- [Task brief] Please say how many lines below include the word "Series", with nothing beyond the number.

▼

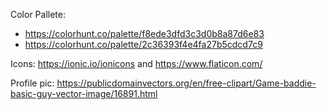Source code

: Color Pallete:

- https://colorhunt.co/palette/f8ede3dfd3c3d0b8a87d6e83
- https://colorhunt.co/palette/2c36393f4e4fa27b5cdcd7c9

Icons: https://ionic.io/ionicons and https://www.flaticon.com/

Profile pic: https://publicdomainvectors.org/en/free-clipart/Game-baddie-basic-guy-vector-image/16891.html
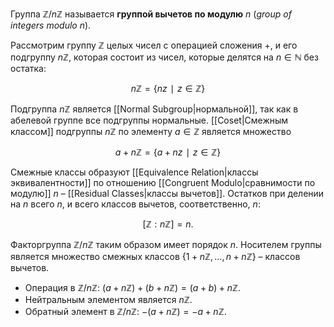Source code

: Группа $ℤ/nℤ$ называется **группой вычетов по модулю** $n$ (*group of integers modulo* $n$). 

Рассмотрим группу $ℤ$ целых чисел с операцией сложения $+$, и его подгруппу $nℤ$, которая состоит из чисел, которые делятся на $n∈ℕ$ без остатка:

$$
nℤ = \{ nz∣ z∈ℤ \}
$$

Подгруппа $nℤ$ является [[Normal Subgroup|нормальной]], так как в абелевой группе все подгруппы нормальные. [[Coset|Смежным классом]] подгруппы $nℤ$ по элементу $a∈ℤ$ является множество

$$
a + nℤ=\{ a + nz ∣ z∈ℤ \}
$$

Смежные классы образуют [[Equivalence Relation|классы эквивалентности]] по отношению [[Congruent Modulo|сравнимости по модулю]] $n$ – [[Residual Classes|классы вычетов]]. Остатков при делении на $n$ всего $n$, и всего классов вычетов, соответственно, $n$: 

$$
[ℤ:nℤ]=n.
$$

Факторгруппа $ℤ/nℤ$ таким образом имеет порядок $n$. Носителем группы является множество смежных классов $\{  1+nℤ,\ldots, n+nℤ \}$ – классов вычетов. 
- Операция в $ℤ/nℤ$: $(a+nℤ)+(b+nℤ)=(a+b)+nℤ$.
- Нейтральным элементом является $nℤ$.
- Обратный элемент в $ℤ/nℤ$: $-(a+nℤ)=-a+nℤ$.
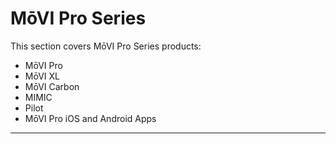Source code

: # MōVI Pro Series

This section covers MōVI Pro Series products:

* MōVI Pro
* MōVI XL
* MōVI Carbon
* MIMIC
* Pilot
* MōVI Pro iOS and Android Apps
* * * * 



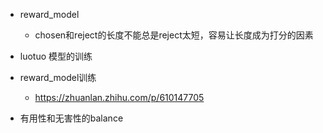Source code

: - reward_model
	- chosen和reject的长度不能总是reject太短，容易让长度成为打分的因素

- luotuo 模型的训练
- reward_model训练
	- https://zhuanlan.zhihu.com/p/610147705

- 有用性和无害性的balance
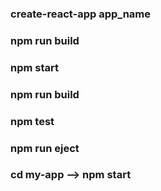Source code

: ### create-react-app app_name
### npm run build
### npm start
### npm run build
### npm test
### npm run eject
### cd my-app --> npm start
### 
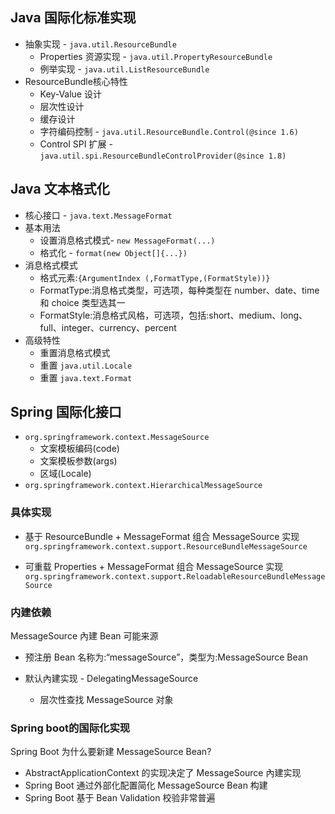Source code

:## Java 国际化标准实现

* 抽象实现 - `java.util.ResourceBundle`
  * Properties 资源实现 - `java.util.PropertyResourceBundle`  
  * 例举实现 - `java.util.ListResourceBundle`
* ResourceBundle核心特性
  * Key-Value 设计
  * 层次性设计
  * 缓存设计
  * 字符编码控制 - `java.util.ResourceBundle.Control(@since 1.6)`
  * Control SPI 扩展 - `java.util.spi.ResourceBundleControlProvider(@since 1.8)`

## Java 文本格式化

* 核心接口 - `java.text.MessageFormat`
* 基本用法
  * 设置消息格式模式- `new MessageFormat(...)`
  * 格式化 - `format(new Object[]{...})`
* 消息格式模式
  * 格式元素:`{ArgumentIndex (,FormatType,(FormatStyle))}`
  * FormatType:消息格式类型，可选项，每种类型在 number、date、time 和 choice 类型选其一
  * FormatStyle:消息格式风格，可选项，包括:short、medium、long、full、integer、currency、percent
* 高级特性
  * 重置消息格式模式
  * 重置 `java.util.Locale`
  * 重置 `java.text.Format`

## Spring 国际化接口

* `org.springframework.context.MessageSource`
  * 文案模板编码(code)
  * 文案模板参数(args)
  * 区域(Locale)
* `org.springframework.context.HierarchicalMessageSource`

### 具体实现

* 基于 ResourceBundle + MessageFormat 组合 MessageSource 实现 `org.springframework.context.support.ResourceBundleMessageSource`

* 可重载 Properties + MessageFormat 组合 MessageSource 实现`org.springframework.context.support.ReloadableResourceBundleMessageSource`

### 内建依赖

MessageSource 內建 Bean 可能来源

* 预注册 Bean 名称为:“messageSource”，类型为:MessageSource Bean

* 默认內建实现 - DelegatingMessageSource
  * 层次性查找 MessageSource 对象

### Spring boot的国际化实现

Spring Boot 为什么要新建 MessageSource Bean?

* AbstractApplicationContext 的实现决定了 MessageSource 內建实现 
* Spring Boot 通过外部化配置简化 MessageSource Bean 构建
* Spring Boot 基于 Bean Validation 校验非常普遍
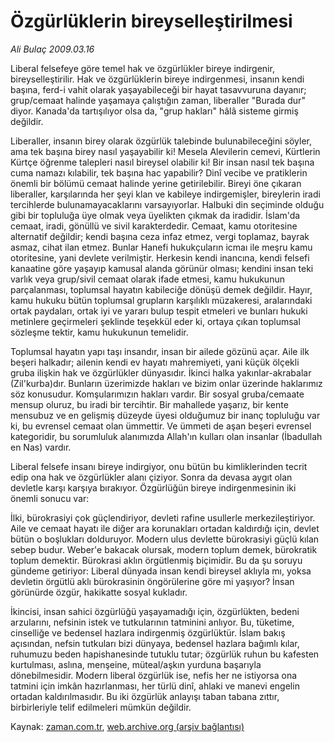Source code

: # Özgürlüklerin bireyselleştirilmesi

*Ali Bulaç 2009.03.16*

<tr><td class="metin" colspan="2" style="padding-top: 20px; padding-left: 5px; padding-right: 10px;">Liberal felsefeye göre temel hak ve özgürlükler bireye indirgenir, bireyselleştirilir. Hak ve özgürlüklerin bireye indirgenmesi, insanın kendi başına, ferd-i vahit olarak yaşayabileceği bir hayat tasavvuruna dayanır; grup/cemaat halinde yaşamaya çalıştığın zaman, liberaller "Burada dur" diyor. Kanada'da tartışılıyor olsa da, "grup hakları" hâlâ sisteme girmiş değildir.</td></tr><tr><td class="metin" colspan="2" style="padding-top: 20px; padding-left: 5px; padding-right: 10px;"><p>Liberaller, insanın birey olarak özgürlük talebinde bulunabileceğini söyler, ama tek başına birey nasıl yaşayabilir ki! Mesela Alevilerin cemevi, Kürtlerin Kürtçe öğrenme talepleri nasıl bireysel olabilir ki! Bir insan nasıl tek başına cuma namazı kılabilir, tek başına hac yapabilir? Dinî vecibe ve pratiklerin önemli bir bölümü cemaat halinde yerine getirilebilir. Bireyi öne çıkaran liberaller, karşılarında her şeyi klan ve kabileye indirgemişler, bireylerin iradi tercihlerde bulunamayacaklarını varsayıyorlar. Halbuki din seçiminde olduğu gibi bir topluluğa üye olmak veya üyelikten çıkmak da iradidir. İslam'da cemaat, iradi, gönüllü ve sivil karakterdedir. Cemaat, kamu otoritesine alternatif değildir; kendi başına ceza infaz etmez, vergi toplamaz, bayrak asmaz, cihat ilan etmez. Bunlar Hanefi hukukçuların icmaı ile meşru kamu otoritesine, yani devlete verilmiştir. Herkesin kendi inancına, kendi felsefi kanaatine göre yaşayıp kamusal alanda görünür olması; kendini insan teki varlık veya grup/sivil cemaat olarak ifade etmesi, kamu hukukunun parçalanması, toplumsal hayatın kabileciğe dönüşü demek değildir. Hayır, kamu hukuku bütün toplumsal grupların karşılıklı müzakeresi, aralarındaki ortak paydaları, ortak iyi ve yararı bulup tespit etmeleri ve bunları hukuki metinlere geçirmeleri şeklinde teşekkül eder ki, ortaya çıkan toplumsal sözleşme tektir, kamu hukukunun temelidir.
<p>Toplumsal hayatın yapı taşı insandır, insan bir ailede gözünü açar. Aile ilk beşeri halkadır; ailenin kendi ev hayatı mahremiyeti, yani küçük ölçekli gruba ilişkin hak ve özgürlükler dünyasıdır. İkinci halka yakınlar-akrabalar (Zil'kurba)dır. Bunların üzerimizde hakları ve bizim onlar üzerinde haklarımız söz konusudur. Komşularımızın hakları vardır. Bir sosyal gruba/cemaate mensup oluruz, bu iradi bir tercihtir. Bir mahallede yaşarız, bir kente mensubuz ve en gelişmiş düzeyde üyesi olduğumuz bir inanç topluluğu var ki, bu evrensel cemaat olan ümmettir. Ve ümmeti de aşan beşeri evrensel kategoridir, bu sorumluluk alanımızda Allah'ın kulları olan insanlar (İbadullah en Nas) vardır. 
<p>Liberal felsefe insanı bireye indirgiyor, onu bütün bu kimliklerinden tecrit edip ona hak ve özgürlükler alanı çiziyor. Sonra da devasa aygıt olan devletle karşı karşıya bırakıyor. Özgürlüğün bireye indirgenmesinin iki önemli sonucu var:
<p>İlki, bürokrasiyi çok güçlendiriyor, devleti rafine usullerle merkezileştiriyor. Aile ve cemaat hayatı ile diğer ara korunakları ortadan kaldırdığı için, devlet bütün o boşlukları dolduruyor. Modern ulus devlette bürokrasiyi güçlü kılan sebep budur. Weber'e bakacak olursak, modern toplum demek, bürokratik toplum demektir. Bürokrasi aklın örgütlenmiş biçimidir. Bu da şu soruyu gündeme getiriyor: Liberal dünyada insan kendi bireysel aklıyla mı, yoksa devletin örgütlü aklı bürokrasinin öngörülerine göre mi yaşıyor? İnsan görünürde özgür, hakikatte sosyal kukladır.
<p>İkincisi, insan sahici özgürlüğü yaşayamadığı için, özgürlükten, bedeni arzularını, nefsinin istek ve tutkularının tatminini anlıyor. Bu, tüketime, cinselliğe ve bedensel hazlara indirgenmiş özgürlüktür. İslam bakış açısından, nefsin tutkuları bizi dünyaya, bedensel hazlara bağımlı kılar, ruhumuzu beden hapishanesinde tutuklu tutar; özgürlük ruhun bu kafesten kurtulması, aslına, menşeine, müteal/aşkın yurduna başarıyla dönebilmesidir. Modern liberal özgürlük ise, nefis her ne istiyorsa ona tatmini için imkân hazırlanması, her türlü dinî, ahlaki ve manevi engelin ortadan kaldırılmasıdır. Bu iki özgürlük anlayışı taban tabana zıttır, birbirleriyle telif edilmeleri mümkün değildir.<br/></p></p></p></p></p></td></tr>

Kaynak: [zaman.com.tr](http://zaman.com.tr/yazar.do?yazino=825876), [web.archive.org (arşiv bağlantısı)](http://web.archive.org/web/20090323024408/http://www.zaman.com.tr:80/yazar.do?yazino=825876)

▲

- [Task response] 2